Этот самый Иван появился на улице неожиданно для Марии. Подошел он к кучке ребят в сопровождении своей младшей сестры и ее соседки Тони. Тоня эта как раз была влюблена в одного из тех самых парней, с которыми любила играть Мария. Собираясь на главной улице деревни (а их всего в деревне было две), ребята затевали игры, свойственные еще пока детям. Не было в них никаких намеков на страсть, которая может возникать между мужчиной и женщиной, на взрослые отношения. Это были детские игры. Зачастую народные. Если на поляне встречались ребята, то играли в лапту, на главной же улице – в камушки. Мария была подвижна, жива, интересна.

Но дети переставали быть детьми и, знакомые давно, начинали уже друг друга стесняться. Смотрели друг на друга иначе. Глаза их загорались неким неизвестным доселе огнем. Их тянуло друг к другу, это было непривычно и страшно. Что с этим делать, они не знали и были наивны. Когда тот же приятель Тони гнался за Марией, играя в казаки-разбойники, его взгляд уже пленен был прекрасными линиями ее убегающей фигуры. Но Мария была резвой девчонкой: редко кому удавалось догнать ее. Впрочем, если только сама она не захотела бы того. Неприятно было за всем этим наблюдать тем деревенским девушкам, что не участвовали. А Тоня была из всех неучаствующих самая вредная. Она горела желаньем, глядя на бегущую пару, не просто отомстить сопернице, она хотела заставить ее, ненавистную, страдать.

Мир детей очень жесток. Порою более жесток, чем мир взрослых. Дети и подростки способны вовсе не знать жалости.

- Это мой брат Иван, из города, - представила Ваньку сестра, подойдя поближе к группе ребят с камушками в руках.

- Он к нам на все каникулы приехал, познакомьтесь, - расстилалась Тоня. - Это вот Мария, Иван.

«Доброжелательница» соединила их руки и сама даже их потрясла в приветствии. Ванька был симпатичный, даже смазливый. Разнаряженный по городской моде, он пленил Марию. Она засмотрелась на нового знакомого и весь вечер между делом в его сторону остро оценивающе поглядывала. В камушки стала проигрывать, и попервах молчаливый Иван взбрендился ей идеалом.

Прощались в первый день знакомства они заигрываючи. Мария, уже влюбленная, стала молчаливей, Ванька расхохолился, будто расписной петушок. Конечно, он был в центре внимания, и ни одна Мария, другие девушки тоже перед ним выписывали фигуры, пели дифирамбы, но Мария положила на него глаз конкретно. Что ей за соперницы эта деревенщина. Она чай тоже не лыком шита, тоже из города переехала – они же почти что родные, одна кровь.
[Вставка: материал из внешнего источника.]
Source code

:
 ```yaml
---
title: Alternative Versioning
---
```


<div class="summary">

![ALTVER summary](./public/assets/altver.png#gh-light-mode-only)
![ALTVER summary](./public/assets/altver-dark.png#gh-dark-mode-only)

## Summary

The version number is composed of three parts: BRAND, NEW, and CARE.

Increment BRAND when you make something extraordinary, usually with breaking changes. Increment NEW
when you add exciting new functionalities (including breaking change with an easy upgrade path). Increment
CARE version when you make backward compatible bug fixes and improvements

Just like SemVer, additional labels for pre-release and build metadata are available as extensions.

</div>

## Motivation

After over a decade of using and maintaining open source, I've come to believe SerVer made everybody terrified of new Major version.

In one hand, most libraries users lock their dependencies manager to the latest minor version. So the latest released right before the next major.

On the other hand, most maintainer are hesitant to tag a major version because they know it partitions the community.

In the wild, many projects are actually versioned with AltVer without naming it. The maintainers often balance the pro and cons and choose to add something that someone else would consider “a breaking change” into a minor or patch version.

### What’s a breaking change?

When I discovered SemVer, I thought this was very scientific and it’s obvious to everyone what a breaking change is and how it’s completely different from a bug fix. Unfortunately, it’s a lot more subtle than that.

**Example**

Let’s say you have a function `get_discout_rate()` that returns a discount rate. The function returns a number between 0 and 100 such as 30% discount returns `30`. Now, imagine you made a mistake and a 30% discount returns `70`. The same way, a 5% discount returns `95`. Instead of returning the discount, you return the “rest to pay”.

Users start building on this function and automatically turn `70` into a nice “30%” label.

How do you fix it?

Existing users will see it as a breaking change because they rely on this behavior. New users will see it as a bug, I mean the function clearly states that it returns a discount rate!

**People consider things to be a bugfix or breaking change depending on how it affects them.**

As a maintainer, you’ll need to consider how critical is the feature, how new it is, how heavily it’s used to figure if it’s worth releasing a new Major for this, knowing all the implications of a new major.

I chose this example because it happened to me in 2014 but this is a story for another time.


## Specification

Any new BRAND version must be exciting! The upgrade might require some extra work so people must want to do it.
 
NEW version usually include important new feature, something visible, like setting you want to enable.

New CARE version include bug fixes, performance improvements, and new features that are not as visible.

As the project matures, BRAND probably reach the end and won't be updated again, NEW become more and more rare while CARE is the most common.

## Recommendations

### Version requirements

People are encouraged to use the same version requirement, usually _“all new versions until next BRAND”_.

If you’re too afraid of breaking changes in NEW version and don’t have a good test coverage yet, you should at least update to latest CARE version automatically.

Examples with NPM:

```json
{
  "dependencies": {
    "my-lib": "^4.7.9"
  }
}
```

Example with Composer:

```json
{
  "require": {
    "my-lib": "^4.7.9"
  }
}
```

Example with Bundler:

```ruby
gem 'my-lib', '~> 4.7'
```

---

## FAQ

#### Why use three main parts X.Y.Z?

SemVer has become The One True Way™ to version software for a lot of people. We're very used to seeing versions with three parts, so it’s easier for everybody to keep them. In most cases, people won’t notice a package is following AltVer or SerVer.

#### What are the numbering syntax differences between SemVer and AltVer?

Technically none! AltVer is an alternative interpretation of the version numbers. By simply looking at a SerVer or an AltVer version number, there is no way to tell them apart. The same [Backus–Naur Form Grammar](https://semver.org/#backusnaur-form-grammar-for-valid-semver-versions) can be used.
Прошла ночь, настал день. Мария уже ждала в центре деревни нового знакомого, с прочими общалась формально. Всё поглядывала в одну сторону, и когда вчерашняя троица появилась вновь, даже вздумалось влюбленной, что Тоня ей теперь подруга. Зря мол недолюбливала, вон она какая хорошая оказалась. Всё хорошо, и солнце высоко.

Снова весь день болтали о том, как здорово в городе, о современной моде. Местные парни стали огрызаться, с недовольством поглядывать на нежданного конкурента, но Мария их осаживала, охлаждала. Тоня вновь подержалась с любимым за ручку, прошлась с ним по улице счастливая, сестра Ванькина получила от нее в благодарность конфету, парни и девушки от новоиспеченной пары постепенно стали разбредаться. На третий день те остались вдвоем. Впрочем, обоих это ни мало не заботило. Ванька петушился перед провинциалкой, та льстила ему и по-детски звонко, соблазнительно-чисто смеялась.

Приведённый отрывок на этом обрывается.